After Gordonreaches adulthood, he announces his pending nuptials to Madeline Arnold. Sam dies, and after the funeral there is a confrontation between Gordon and Ned. Nina cries out that Gordon has struck his father. Gordon assumes she is speaking metaphorically and apologizes. He says that he has always known that his mother and Ned were in love, but that they denied their passion. He tells them that they must marry, now, with his blessing. Wordlessly, Nina prevents Ned from speaking the truth.

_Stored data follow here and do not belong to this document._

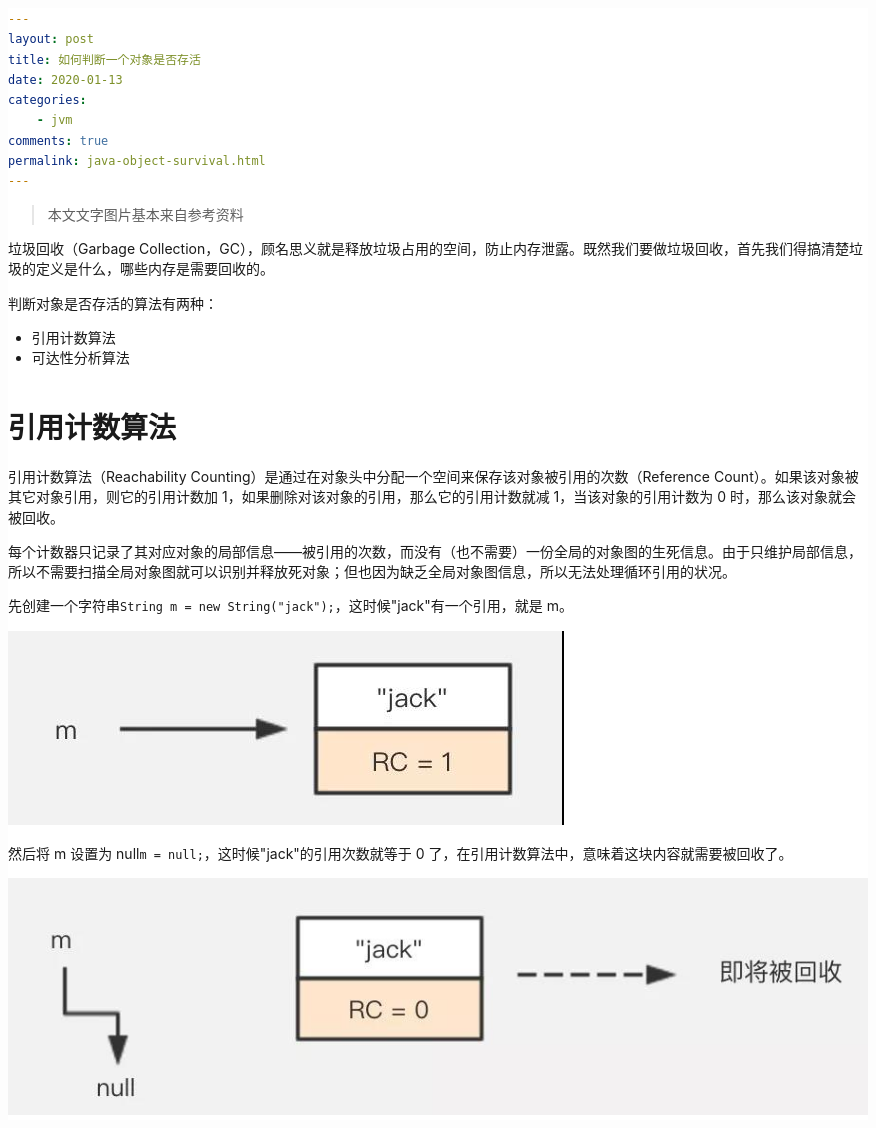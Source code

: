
 ```yaml
---
layout: post
title: 如何判断一个对象是否存活
date: 2020-01-13
categories:
    - jvm
comments: true
permalink: java-object-survival.html
---
```



> 本文文字图片基本来自参考资料

垃圾回收（Garbage Collection，GC），顾名思义就是释放垃圾占用的空间，防止内存泄露。既然我们要做垃圾回收，首先我们得搞清楚垃圾的定义是什么，哪些内存是需要回收的。

判断对象是否存活的算法有两种：

- 引用计数算法
- 可达性分析算法

# 引用计数算法

引用计数算法（Reachability Counting）是通过在对象头中分配一个空间来保存该对象被引用的次数（Reference Count）。如果该对象被其它对象引用，则它的引用计数加 1，如果删除对该对象的引用，那么它的引用计数就减 1，当该对象的引用计数为 0 时，那么该对象就会被回收。

每个计数器只记录了其对应对象的局部信息——被引用的次数，而没有（也不需要）一份全局的对象图的生死信息。由于只维护局部信息，所以不需要扫描全局对象图就可以识别并释放死对象；但也因为缺乏全局对象图信息，所以无法处理循环引用的状况。

先创建一个字符串`String m = new String("jack");`，这时候"jack"有一个引用，就是 m。

![](/assets/images/posts/java-object-survival/java-object-survival-1.jpg)

然后将 m 设置为 null`m = null;`，这时候"jack"的引用次数就等于 0 了，在引用计数算法中，意味着这块内容就需要被回收了。

![](/assets/images/posts/java-object-survival/java-object-survival-2.jpg)

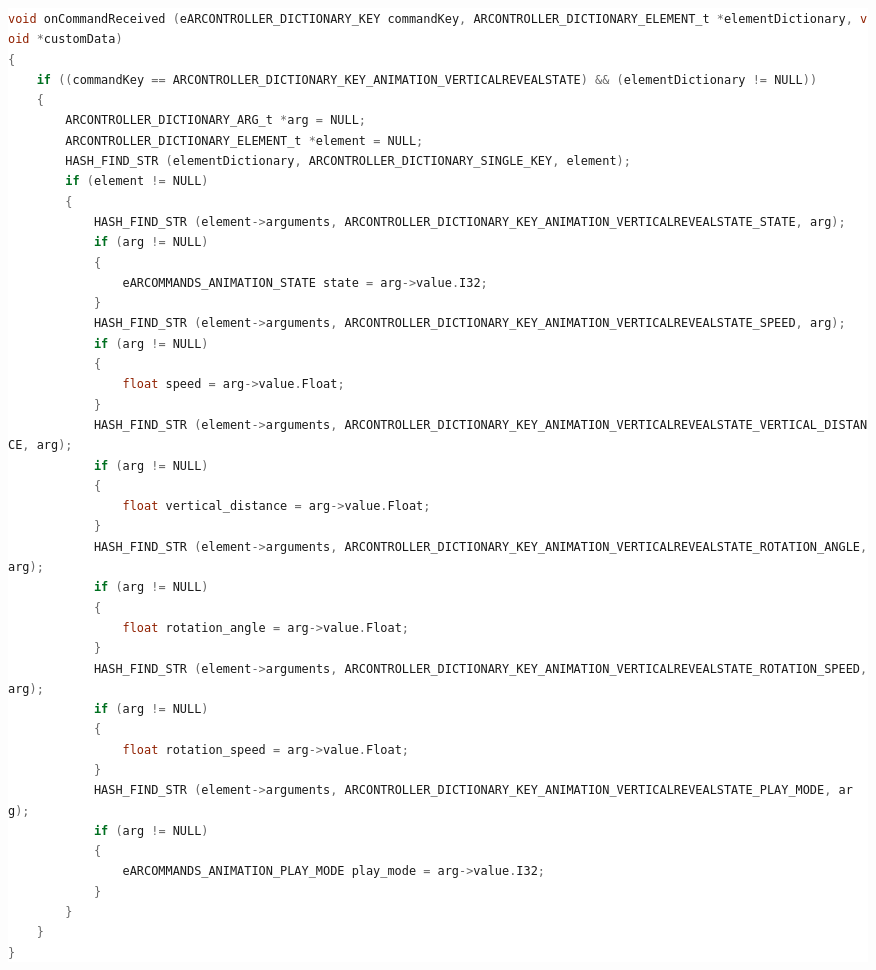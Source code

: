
 ```c
void onCommandReceived (eARCONTROLLER_DICTIONARY_KEY commandKey, ARCONTROLLER_DICTIONARY_ELEMENT_t *elementDictionary, void *customData)
{
    if ((commandKey == ARCONTROLLER_DICTIONARY_KEY_ANIMATION_VERTICALREVEALSTATE) && (elementDictionary != NULL))
    {
        ARCONTROLLER_DICTIONARY_ARG_t *arg = NULL;
        ARCONTROLLER_DICTIONARY_ELEMENT_t *element = NULL;
        HASH_FIND_STR (elementDictionary, ARCONTROLLER_DICTIONARY_SINGLE_KEY, element);
        if (element != NULL)
        {
            HASH_FIND_STR (element->arguments, ARCONTROLLER_DICTIONARY_KEY_ANIMATION_VERTICALREVEALSTATE_STATE, arg);
            if (arg != NULL)
            {
                eARCOMMANDS_ANIMATION_STATE state = arg->value.I32;
            }
            HASH_FIND_STR (element->arguments, ARCONTROLLER_DICTIONARY_KEY_ANIMATION_VERTICALREVEALSTATE_SPEED, arg);
            if (arg != NULL)
            {
                float speed = arg->value.Float;
            }
            HASH_FIND_STR (element->arguments, ARCONTROLLER_DICTIONARY_KEY_ANIMATION_VERTICALREVEALSTATE_VERTICAL_DISTANCE, arg);
            if (arg != NULL)
            {
                float vertical_distance = arg->value.Float;
            }
            HASH_FIND_STR (element->arguments, ARCONTROLLER_DICTIONARY_KEY_ANIMATION_VERTICALREVEALSTATE_ROTATION_ANGLE, arg);
            if (arg != NULL)
            {
                float rotation_angle = arg->value.Float;
            }
            HASH_FIND_STR (element->arguments, ARCONTROLLER_DICTIONARY_KEY_ANIMATION_VERTICALREVEALSTATE_ROTATION_SPEED, arg);
            if (arg != NULL)
            {
                float rotation_speed = arg->value.Float;
            }
            HASH_FIND_STR (element->arguments, ARCONTROLLER_DICTIONARY_KEY_ANIMATION_VERTICALREVEALSTATE_PLAY_MODE, arg);
            if (arg != NULL)
            {
                eARCOMMANDS_ANIMATION_PLAY_MODE play_mode = arg->value.I32;
            }
        }
    }
}
```
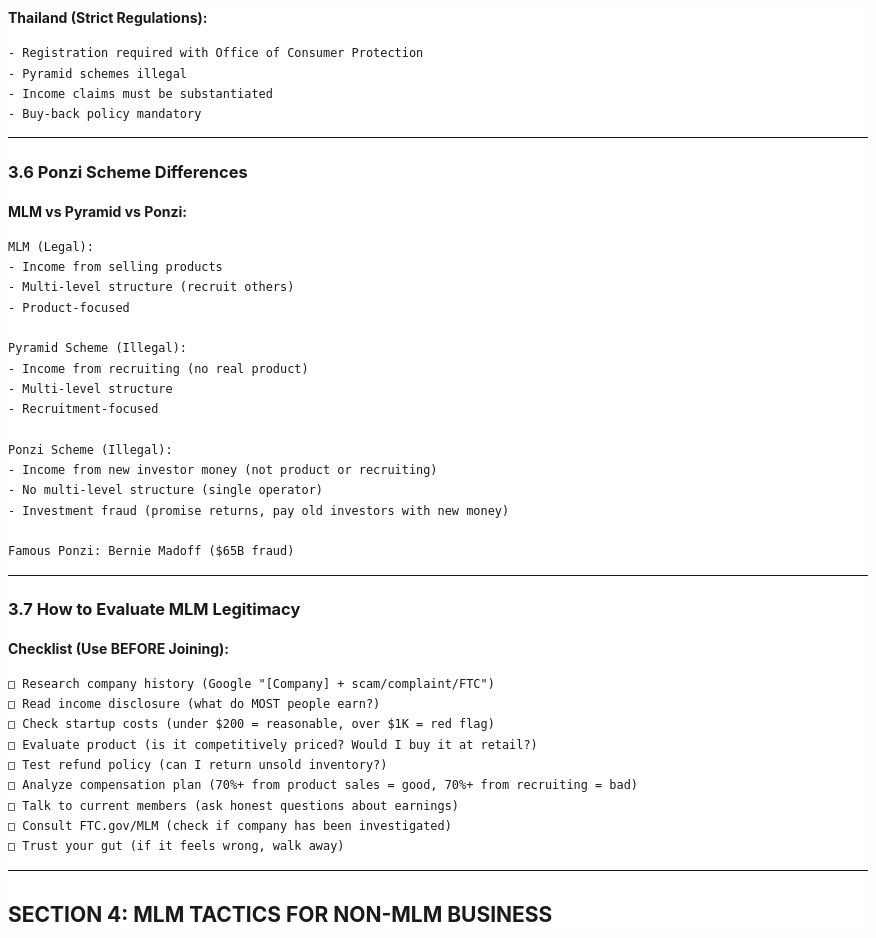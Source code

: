 **Thailand (Strict Regulations):**
```
- Registration required with Office of Consumer Protection
- Pyramid schemes illegal
- Income claims must be substantiated
- Buy-back policy mandatory
```

---

### 3.6 Ponzi Scheme Differences

**MLM vs Pyramid vs Ponzi:**
```
MLM (Legal):
- Income from selling products
- Multi-level structure (recruit others)
- Product-focused

Pyramid Scheme (Illegal):
- Income from recruiting (no real product)
- Multi-level structure
- Recruitment-focused

Ponzi Scheme (Illegal):
- Income from new investor money (not product or recruiting)
- No multi-level structure (single operator)
- Investment fraud (promise returns, pay old investors with new money)

Famous Ponzi: Bernie Madoff ($65B fraud)
```

---

### 3.7 How to Evaluate MLM Legitimacy

**Checklist (Use BEFORE Joining):**
```
□ Research company history (Google "[Company] + scam/complaint/FTC")
□ Read income disclosure (what do MOST people earn?)
□ Check startup costs (under $200 = reasonable, over $1K = red flag)
□ Evaluate product (is it competitively priced? Would I buy it at retail?)
□ Test refund policy (can I return unsold inventory?)
□ Analyze compensation plan (70%+ from product sales = good, 70%+ from recruiting = bad)
□ Talk to current members (ask honest questions about earnings)
□ Consult FTC.gov/MLM (check if company has been investigated)
□ Trust your gut (if it feels wrong, walk away)
```

---

## SECTION 4: MLM TACTICS FOR NON-MLM BUSINESS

Gordon leaves the room, and Nina and Ned agree that they will not marry, because despite his words, Gordon would be disappointed. They wave farewell to Gordon's plane as it carries the young people to a happy life. Nina is tottering from exhaustion, but Ned steps away, leaving her alone. Then Charlie appears, bearing an armful of wilting roses. Nina sits down, leans against him and rests her head on his shoulder, and he whispers “God bless dear old Charlie who, passed beyond desire, has all the luck at last.”

==Cast==
- Norma Shearer as Nina Leeds
- Clark Gable as Dr. Ned Darrell
- Alexander Kirkland as Sam Evans
- Ralph Morgan as Charlie Marsden
- Robert Young as Gordon Evans (as a young man)
- May Robson as Mrs. Evans
- Maureen O'Sullivan as Madeline Arnold
- Henry B. Walthall as Professor Leeds
- Mary Alden as Mary (the Leeds' maid)
- Tad Alexander as Gordon Evans (as a child)

==Production notes==
When MGM boss Irving Thalberg bought the movie rights to the play, he initially wanted Lynn Fontanne, who played Nina Leeds on Broadway, to play the lead, with her husband Alfred Lunt as Dr. Ned Darrell. But they were not interested in making movies, so Thalberg decided to use his wife Norma Shearer and Clark Gable instead. At first, Gable was intimidated by the story's material, but he gave it his best effort and, subsequently, received a very positive reaction from all who were involved.

==Box office==
The film opened July 15, 1932 at Grauman's Chinese Theatre in Los Angeles and grossed $7,800 on its opening day and $15,000 in its opening weekend. According to MGM records, the film earned $957,000 in the US and Canada and $280,000 elsewhere, resulting in a profit of $600,000.